CADERNOS INTERATLÂNTICOS (42)
Não sei se existe em Portugal alguma referência a José Christiano de Freitas Henriques Júnior, fotógrafo pioneiro do século XIX. Nascido nos Açores em 1832, vai viver para o Brasil em 1855 e, onze anos mais tarde, transfere-se ao Uruguay. De lá cruza o rio da Prata e estabelece-se definitivamente na capital argentina - um Buenos Aires ainda primitivo, vila portuária às vésperas de metamorfosear-se na Paris da América do Sul. Retratista de nomeada, o talentoso José Christiano estava na vanguarda da técnica e chegou a ser contratado como fotógrafo oficial da poderosíssima Sociedad Rural Argentina, instituição emblemática dos criadores do milagre (e da riqueza) do país, os estancieros dos rebanhos bovinos e trigais infinitos. O fotógrafo açoriano igualmente editou um álbum - considerado obra de referência - de paisagens e costumes argentinos, além de outro volume dedicado aos "tipos populares" urbanos.
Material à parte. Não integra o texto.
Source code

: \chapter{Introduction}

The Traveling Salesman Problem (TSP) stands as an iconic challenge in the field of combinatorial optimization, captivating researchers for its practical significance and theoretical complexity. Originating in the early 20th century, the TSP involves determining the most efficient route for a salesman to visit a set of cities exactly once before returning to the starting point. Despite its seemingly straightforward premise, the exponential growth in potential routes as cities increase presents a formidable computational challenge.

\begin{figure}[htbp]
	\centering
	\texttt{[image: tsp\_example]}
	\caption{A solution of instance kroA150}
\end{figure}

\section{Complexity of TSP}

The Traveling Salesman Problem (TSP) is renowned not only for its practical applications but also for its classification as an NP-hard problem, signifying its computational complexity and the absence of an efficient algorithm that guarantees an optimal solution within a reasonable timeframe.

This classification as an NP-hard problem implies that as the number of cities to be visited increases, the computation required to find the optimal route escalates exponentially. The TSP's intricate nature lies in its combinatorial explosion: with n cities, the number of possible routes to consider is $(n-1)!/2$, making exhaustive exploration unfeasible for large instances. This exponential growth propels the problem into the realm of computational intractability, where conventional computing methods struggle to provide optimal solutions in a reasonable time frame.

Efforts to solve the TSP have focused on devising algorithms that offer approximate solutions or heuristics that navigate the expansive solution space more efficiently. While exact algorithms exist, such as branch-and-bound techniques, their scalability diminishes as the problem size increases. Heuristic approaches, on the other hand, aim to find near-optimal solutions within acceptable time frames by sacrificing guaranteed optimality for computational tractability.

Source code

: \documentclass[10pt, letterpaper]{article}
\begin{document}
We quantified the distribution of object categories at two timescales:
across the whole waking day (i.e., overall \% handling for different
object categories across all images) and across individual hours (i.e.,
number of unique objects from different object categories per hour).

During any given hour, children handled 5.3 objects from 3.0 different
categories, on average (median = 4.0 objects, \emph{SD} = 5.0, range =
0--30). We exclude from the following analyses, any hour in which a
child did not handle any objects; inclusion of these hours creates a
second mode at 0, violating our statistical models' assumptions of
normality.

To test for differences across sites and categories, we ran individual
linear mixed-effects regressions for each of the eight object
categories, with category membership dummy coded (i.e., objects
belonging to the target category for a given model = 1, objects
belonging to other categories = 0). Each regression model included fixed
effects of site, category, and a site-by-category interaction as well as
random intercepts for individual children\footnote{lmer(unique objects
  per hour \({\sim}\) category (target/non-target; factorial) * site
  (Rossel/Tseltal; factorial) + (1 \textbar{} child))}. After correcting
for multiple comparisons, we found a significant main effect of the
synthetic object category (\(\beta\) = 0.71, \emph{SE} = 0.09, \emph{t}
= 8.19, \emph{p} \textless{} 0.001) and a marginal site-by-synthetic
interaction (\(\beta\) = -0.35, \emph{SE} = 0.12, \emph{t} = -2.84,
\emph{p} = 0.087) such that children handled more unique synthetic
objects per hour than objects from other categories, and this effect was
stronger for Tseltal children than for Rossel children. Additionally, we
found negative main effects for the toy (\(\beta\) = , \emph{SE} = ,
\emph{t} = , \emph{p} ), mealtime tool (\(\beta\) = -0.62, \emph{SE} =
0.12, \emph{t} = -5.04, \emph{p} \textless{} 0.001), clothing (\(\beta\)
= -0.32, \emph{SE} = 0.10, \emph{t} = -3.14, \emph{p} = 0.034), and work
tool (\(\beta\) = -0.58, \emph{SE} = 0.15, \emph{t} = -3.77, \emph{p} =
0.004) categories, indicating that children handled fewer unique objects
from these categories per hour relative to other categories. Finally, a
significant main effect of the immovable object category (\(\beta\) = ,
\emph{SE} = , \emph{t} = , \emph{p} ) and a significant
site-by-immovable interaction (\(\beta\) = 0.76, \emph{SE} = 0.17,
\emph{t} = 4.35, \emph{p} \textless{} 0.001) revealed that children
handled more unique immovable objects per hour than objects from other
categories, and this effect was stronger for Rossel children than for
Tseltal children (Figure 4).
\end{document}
Fecha os olhos em 1902, aos 70 anos, deixando uma obra fundamental na história da fotografia na Argentina - e um inestimável testemunho da extraordinária transformação do país.
Por falar na Argentina, é impossível andar por estas paragens sem recordar Saint-Exupéry, Mermoz e Guillaumet, astros maiores da legendária Aeropostal. Com risco da própria vida, a testar novos aparelhos, a abrir novas rotas, a cruzar a cordilheira nevada em perigosos voos nocturnos, um trio de aventureiros de uma época na qual ainda era possível encontrar uma fina combinação de coragem, romantismo e elegância. Uma época de grandeza que não volta mais.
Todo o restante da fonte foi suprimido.